Guy Bourdin by Alison Gingeras

Gingeras, A. (2006). Guy Bourdin. London, Phaidon Press.

I read this book after visiting an exhibition of his work at the ‘ Guy Bourdin avant- garde’ exhibition at Fotografisaka in Stockholm in February 2016.

The book is a collection of some of his best known images preceded by  a 3,500 word introduction. The images cover his early experiments with black and white street photography in the early 1950’s to his last works with Charles Jourdan shoes in 1981.
The best of these early images is ‘Interior of Man Ray’s studio, Paris, France’ (unpublished) c 1953-57. The surrealist and Dadaist Man Ray was a an inspiration for Bourdin who sought him out after completing his military service where he trained as a photographer. In the early 1950’s he had exhibited drawings but continued to experiment with dramatic black and white compositions and street photography. Bourdin describes himself at that time as an intense solitary man and perhaps this search for a similar soul in Man Ray he found a model as an uncompromising avante grade photographer. They did not become close but Man Ray wrote a special introduction for one of Bourdin’s first exhibitions.

The book charts his evolution as a photographer and has a very helpful time-line at the back.  A self portrait of him from the mid 1950’s shows him as an intense young man with table props such as naked doll torsos and heads. These signifiers suggest experimentation and exploration of alternative ideas.

Throughout his career he demanded total control of his artistic brief and might only submit one image with instructions on where and how it should appear in the magazine. He was helped in this by the “ferocious support” of Vogue’s editor Francine Crescent.

His first pictorial image Chapeaux-choc (Hat Shocker) in 1955 is striking. An elegant model with a wide brimmed hat is posed beneath a row of pigs heads at grimey meat market in Paris. This was not a standard Vogue submission. Many people were scandalised but this led to a thirty year relationship with the magazine and a shift from models being objects for clothes to being a part of the story.
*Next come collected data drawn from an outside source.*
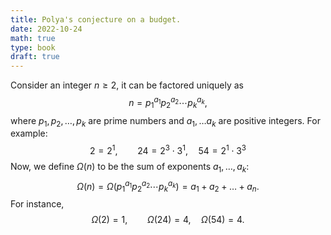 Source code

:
 ```yaml
---
title: Polya's conjecture on a budget. 
date: 2022-10-24
math: true
type: book
draft: true
---
```


Consider an integer $n\ge 2$, it can be factored uniquely as 
$$ n=p_1^{a_1}p_2^{a_2}\cdots p_k^{a_k},\tag{1}$$
where $p_1,p_2,\dots, p_k$ are prime numbers and $a_1,\dots a_k$ are positive integers. For example: 
$$2=2^1,\qquad 24=2^3\cdot 3^{1},\quad 54=2^1\cdot 3^3$$ 
Now, we define $\Omega(n)$ to be the sum of exponents $a_1,\dots,a_k$: 
$$\Omega(n)=\Omega(p_1^{a_1}p_2^{a_2}\cdots p_k^{a_k})=a_1+a_2+\dots+a_n.$$
For instance, 
$$\Omega(2)=1,\qquad \Omega(24)=4,\quad \Omega(54)=4.$$ 
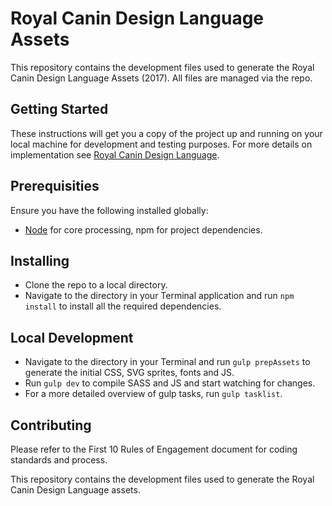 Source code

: # Royal Canin Design Language Assets

This repository contains the development files used to generate the Royal Canin Design Language Assets (2017). All files are managed via the repo.

## Getting Started

These instructions will get you a copy of the project up and running on your local machine for development and testing purposes. For more details on implementation see [Royal Canin Design Language](http://developer.royalcanin.com/).

## Prerequisities

Ensure you have the following installed globally:

* [Node](https://github.com/nodejs/node) for core processing, npm for project dependencies.

## Installing

* Clone the repo to a local directory.
* Navigate to the directory in your Terminal application and run ```npm install``` to install all the required dependencies.

## Local Development

* Navigate to the directory in your Terminal and run ```gulp prepAssets``` to generate the initial CSS, SVG sprites, fonts and JS.
* Run ```gulp dev``` to compile SASS and JS and start watching for changes. 
* For a more detailed overview of gulp tasks, run ```gulp tasklist```.

## Contributing

Please refer to the First 10 Rules of Engagement document for coding standards and process.

This repository contains the development files used to generate the Royal Canin Design Language assets.
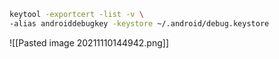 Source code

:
 ```bash
keytool -exportcert -list -v \
-alias androiddebugkey -keystore ~/.android/debug.keystore
```
![[Pasted image 20211110144942.png]] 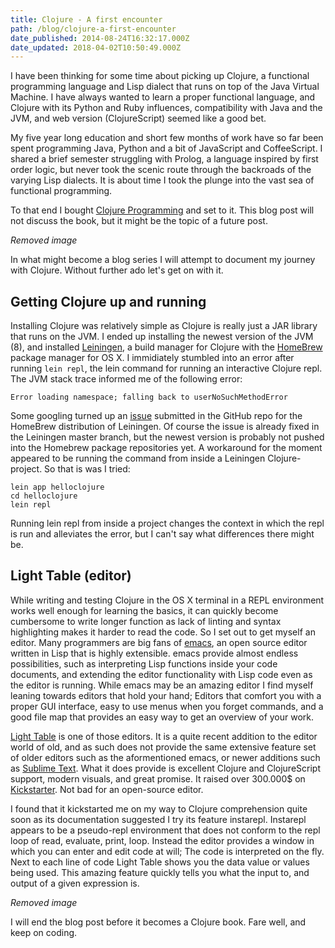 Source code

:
 ```yaml
---
title: Clojure - A first encounter
path: /blog/clojure-a-first-encounter
date_published: 2014-08-24T16:32:17.000Z
date_updated: 2018-04-02T10:50:49.000Z
---
```


I have been thinking for some time about picking up Clojure, a functional programming language and Lisp dialect that runs on top of the Java Virtual Machine. I have always wanted to learn a proper functional language, and Clojure with its Python and Ruby influences, compatibility with Java and the JVM, and web version (ClojureScript) seemed like a good bet.

My five year long education and short few months of work have so far been spent programming Java, Python and a bit of JavaScript and CoffeeScript. I shared a brief semester struggling with Prolog, a language inspired by first order logic, but never took the scenic route through the backroads of the varying Lisp dialects. It is about time I took the plunge into the vast sea of functional programming.

To that end I bought [Clojure Programming](http://shop.oreilly.com/product/0636920013754.do) and set to it. This blog post will not discuss the book, but it might be the topic of a future post.

*Removed image*

In what might become a blog series I will attempt to document my journey with Clojure. Without further ado let's get on with it.

## Getting Clojure up and running

Installing Clojure was relatively simple as Clojure is really just a JAR library that runs on the JVM. I ended up installing the newest version of the JVM (8), and installed [Leiningen](http://leiningen.org/), a build manager for Clojure with the [HomeBrew](http://brew.sh/) package manager for OS X. I immidiately stumbled into an error after running `lein repl`, the lein command for running an interactive Clojure repl. The JVM stack trace informed me of the following error:

    Error loading namespace; falling back to userNoSuchMethodError
    

Some googling turned up an [issue](https://github.com/technomancy/leiningen/issues/1625) submitted in the GitHub repo for the HomeBrew distribution of Leiningen. Of course the issue is already fixed in the Leiningen master branch, but the newest version is probably not pushed into the Homebrew package repositories yet. A workaround for the moment appeared to be running the command from inside a Leiningen Clojure-project. So that is was I tried:

    lein app helloclojure
    cd helloclojure
    lein repl
    

Running lein repl from inside a project changes the context in which the repl is run and alleviates the error, but I can't say what differences there might be.

## Light Table (editor)

While writing and testing Clojure in the OS X terminal in a REPL environment works well enough for learning the basics, it can quickly become cumbersome to write longer function as lack of linting and syntax highlighting makes it harder to read the code. So I set out to get myself an editor. Many programmers are big fans of [emacs](http://www.gnu.org/software/emacs/), an open source editor written in Lisp that is highly extensible. emacs provide almost endless possibilities, such as interpreting Lisp functions inside your code documents, and extending the editor functionality with Lisp code even as the editor is running. While emacs may be an amazing editor I find myself leaning towards editors that hold your hand; Editors that comfort you with a proper GUI interface, easy to use menus when you forget commands, and a good file map that provides an easy way to get an overview of your work.

[Light Table](http://www.lighttable.com/) is one of those editors. It is a quite recent addition to the editor world of old, and as such does not provide the same extensive feature set of older editors such as the aformentioned emacs, or newer additions such as [Sublime Text](http://www.sublimetext.com/). What it does provide is excellent Clojure and ClojureScript support, modern visuals, and great promise. It raised over 300.000$ on [Kickstarter](https://www.kickstarter.com/projects/ibdknox/light-table). Not bad for an open-source editor.

I found that it kickstarted me on my way to Clojure comprehension quite soon as its documentation suggested I try its feature instarepl. Instarepl appears to be a pseudo-repl environment that does not conform to the repl loop of read, evaluate, print, loop. Instead the editor provides a window in which you can enter and edit code at will; The code is interpreted on the fly. Next to each line of code Light Table shows you the data value or values being used. This amazing feature quickly tells you what the input to, and output of a given expression is.

*Removed image*

I will end the blog post before it becomes a Clojure book. Fare well, and keep on coding.
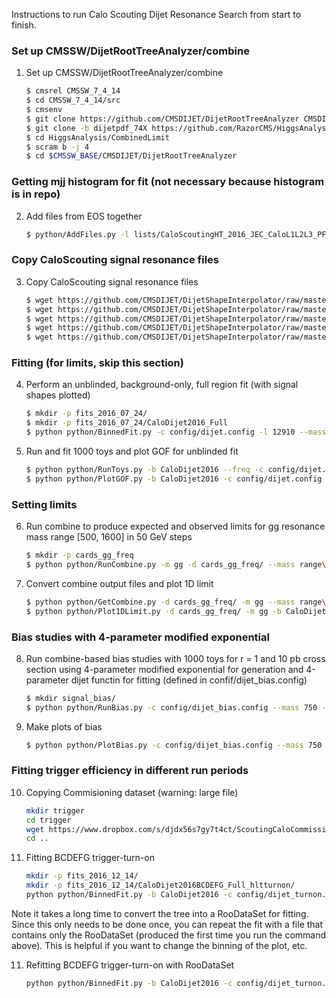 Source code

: 
Instructions to run Calo Scouting Dijet Resonance Search from start to finish.

### Set up CMSSW/DijetRootTreeAnalyzer/combine
1. Set up CMSSW/DijetRootTreeAnalyzer/combine
    
    ```sh
    $ cmsrel CMSSW_7_4_14
    $ cd CMSSW_7_4_14/src
    $ cmsenv
    $ git clone https://github.com/CMSDIJET/DijetRootTreeAnalyzer CMSDIJET/DijetRootTreeAnalyzer
    $ git clone -b dijetpdf_74X https://github.com/RazorCMS/HiggsAnalysis-CombinedLimit HiggsAnalysis/CombinedLimit
    $ cd HiggsAnalysis/CombinedLimit
    $ scram b -j 4
    $ cd $CMSSW_BASE/CMSDIJET/DijetRootTreeAnalyzer
    ```
    
### Getting mjj histogram for fit (not necessary because histogram is in repo)
2. Add files from EOS together
    
    ```sh
    $ python/AddFiles.py -l lists/CaloScoutingHT_2016_JEC_CaloL1L2L3_PFL2L3Residual_NewBiasCorrected_Golden12910pb_20160723_003113_reduced_skim.txt  -o inputs/data_CaloScoutingHT_Run2016BCD_NewBiasCorrected_Golden12910pb_CaloDijet2016.root
    ```

### Copy CaloScouting signal resonance files
3. Copy CaloScouting signal resonance files
    
    ```sh
    $ wget https://github.com/CMSDIJET/DijetShapeInterpolator/raw/master/ResonanceShapes_gg_13TeV_CaloScouting_Spring16.root -P inputs/
    $ wget https://github.com/CMSDIJET/DijetShapeInterpolator/raw/master/ResonanceShapes_gg_13TeV_CaloScouting_Spring16_JERUP.root -P inputs/
    $ wget https://github.com/CMSDIJET/DijetShapeInterpolator/raw/master/ResonanceShapes_gg_13TeV_CaloScouting_Spring16_JERDOWN.root -P inputs/
    $ wget https://github.com/CMSDIJET/DijetShapeInterpolator/raw/master/ResonanceShapes_gg_13TeV_CaloScouting_Spring16_JESUP.root -P inputs/
    $ wget https://github.com/CMSDIJET/DijetShapeInterpolator/raw/master/ResonanceShapes_gg_13TeV_CaloScouting_Spring16_JESDOWN.root -P inputs/
    ```

### Fitting (for limits, skip this section)
4. Perform an unblinded, background-only, full region fit (with signal shapes plotted)
    
    ```sh
	$ mkdir -p fits_2016_07_24/
    $ mkdir -p fits_2016_07_24/CaloDijet2016_Full
    $ python python/BinnedFit.py -c config/dijet.config -l 12910 --mass 750_1200_1600 -m gg_qg_qq --xsec 9.5_8.2e-1_2.2e-1 -s inputs/ResonanceShapes_gg_13TeV_CaloScouting_Spring16.root inputs/data_CaloScoutingHT_Run2016BCD_NewBiasCorrectedFlat_Golden12910pb_CaloDijet2016.root -b CaloDijet2016 -d fits_2016_07_24/CaloDijet2016_Full/ --fit-spectrum
    ```
	
5. Run and fit 1000 toys and plot GOF for unblinded fit
    
    ```sh
    $ python python/RunToys.py -b CaloDijet2016 --freq -c config/dijet.config --lumi 12910 --fit-region Full  -d fits_2016_07_24/CaloDijet2016_Full/ -i fits_2016_07_24/CaloDijet2016_Full/DijetFitResults_CaloDijet2016.root  -t 1000 -s 0
    $ python python/PlotGOF.py -b CaloDijet2016 -c config/dijet.config -d fits_2016_07_24/CaloDijet2016_Full/ -t fits_2016_07_24/CaloDijet2016_Full/toys_Freq_s0_CaloDijet2016.root -l 12910 --data
    ```
	
### Setting limits
6. Run combine to produce expected and observed limits for gg resonance mass range [500, 1600] in 50 GeV steps 
    
    ```sh
    $ mkdir -p cards_gg_freq
    $ python python/RunCombine.py -m gg -d cards_gg_freq/ --mass range\(500,1650,50\) -c config/dijet.config -i inputs/DijetFitResults.root -b CaloDijet2016 --rMax 20 --xsec 10 -l 12.910
    ```

7. Convert combine output files and plot 1D limit
    ```sh
	$ python python/GetCombine.py -d cards_gg_freq/ -m gg --mass range\(500,1650,50\) -b CaloDijet2016 --xsec 10 -l 12.910
    $ python python/Plot1DLimit.py -d cards_gg_freq/ -m gg -b CaloDijet2016 -l 12.910 --massMin 600 --massMax 1600 --xsecMin 1e-3 --xsecMax 1e5
    ```

### Bias studies with 4-parameter modified exponential 
8. Run combine-based bias studies with 1000 toys for r = 1 and 10 pb cross section using 4-parameter modified exponential for generation and 4-parameter dijet functin for fitting (defined in confif/dijet_bias.config)

    ```sh
    $ mkdir signal_bias/
    $ python python/RunBias.py -c config/dijet_bias.config --mass 750 -m gg -d signal_bias/ -r 1 -l 12.910 --xsec 10 -t 1000 --gen-pdf modexp  --fit-pdf fourparam
    ```
9. Make plots of bias

    ```sh
    $ python python/PlotBias.py -c config/dijet_bias.config --mass 750 -m gg -d signal_bias/ -r 1 -l 12.910 --xsec 10 -t 1000 --gen-pdf modexp  --fit-pdf fourparam
    ```

### Fitting trigger efficiency in different run periods

10. Copying Commisioning dataset (warning: large file)
    ```sh
    mkdir trigger
    cd trigger
    wget https://www.dropbox.com/s/djdx56s7gy7t4ct/ScoutingCaloCommissioning2016_JEC_CaloL1L2L3_PFL2L3Residual_NewBiasCorrectedFlat_Golden36410pb.root?dl=1
    cd ..
    ```
    
11. Fitting BCDEFG trigger-turn-on

    ```sh
    mkdir -p fits_2016_12_14/
    mkdir -p fits_2016_12_14/CaloDijet2016BCDEFG_Full_hltturnon/
    python python/BinnedFit.py -b CaloDijet2016 -c config/dijet_turnon.config -t trigger/ScoutingCaloCommissioning2016_JEC_CaloL1L2L3_PFL2L3Residual_NewBiasCorrectedFlat_Golden36410pb.root --fit-trigger -d fits_2016_12_14/CaloDijet2016BCDEFG_Full_hltturnon/ inputs/data_CaloScoutingHT_Run2016BCDEFGH_NoBiasCorr_Mjj300_Golden36410pb_CaloDijet2016.root  -l 27637  --run-min 0 --run-max 280385
    ```
    
Note it takes a long time to convert the tree into a RooDataSet for fitting. Since this only needs to be done once, you can repeat the fit with a file that contains only the RooDataSet (produced the first time you run the command above). This is helpful if you want to change the binning of the plot, etc.

11. Refitting BCDEFG trigger-turn-on with RooDataSet

    ```sh
    python python/BinnedFit.py -b CaloDijet2016 -c config/dijet_turnon.config -t fits_2016_12_14/CaloDijet2016BCDEFG_Full_hltturnon/triggerData.root --fit-trigger -d fits_2016_12_14/CaloDijet2016BCDEFG_Full_hltturnon/ inputs/data_CaloScoutingHT_Run2016BCDEFGH_NoBiasCorr_Mjj300_Golden36410pb_CaloDijet2016.root  -l 27637  --run-min 0 --run-max 280385
    ```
Bourdin is best known for his surrealist fashion images for Vogue and his titillating  advertisements for Charles Jourdan shoes. He changed the face of fashion photography by constructing visual narratives where the clothes or shoes were relegated to a subsidiary role in the image. Some of these images shocked as they suggested themes of sex and violence, but they were always dramatic graphic compositions full of colour.

Alison Gingeras summarises his contribution to photography;

“Bourdin became famed for his suggestive narratives and surreal scenes and transformed the mundane into extraordinary scenes piquing the subconscious of the viewer and igniting the imagination. He developed a signature technique of hyper saturated colours and interplays of shadows and light, low horizons and high grounds, tightly cropped compositions as well as minute detail to his model’s make-up.”

In many of his shoe images we see a pair of real or plastic legs (cut off below the knees) and placed  in unusual situations but within a planned coherent story. Here the model is a fragment of the whole and reduced to a (sexualised) object.

A number of the images in the exhibition have signifiers of death and violence. Sometimes this is oblique but often overt as in the model vomiting red or red dripping from a wall socket.

What Gingeras does well is place the work in a historical context and explain what his images say.

Gingeras, A. (2006). Guy Bourdin. London, Phaidon Press.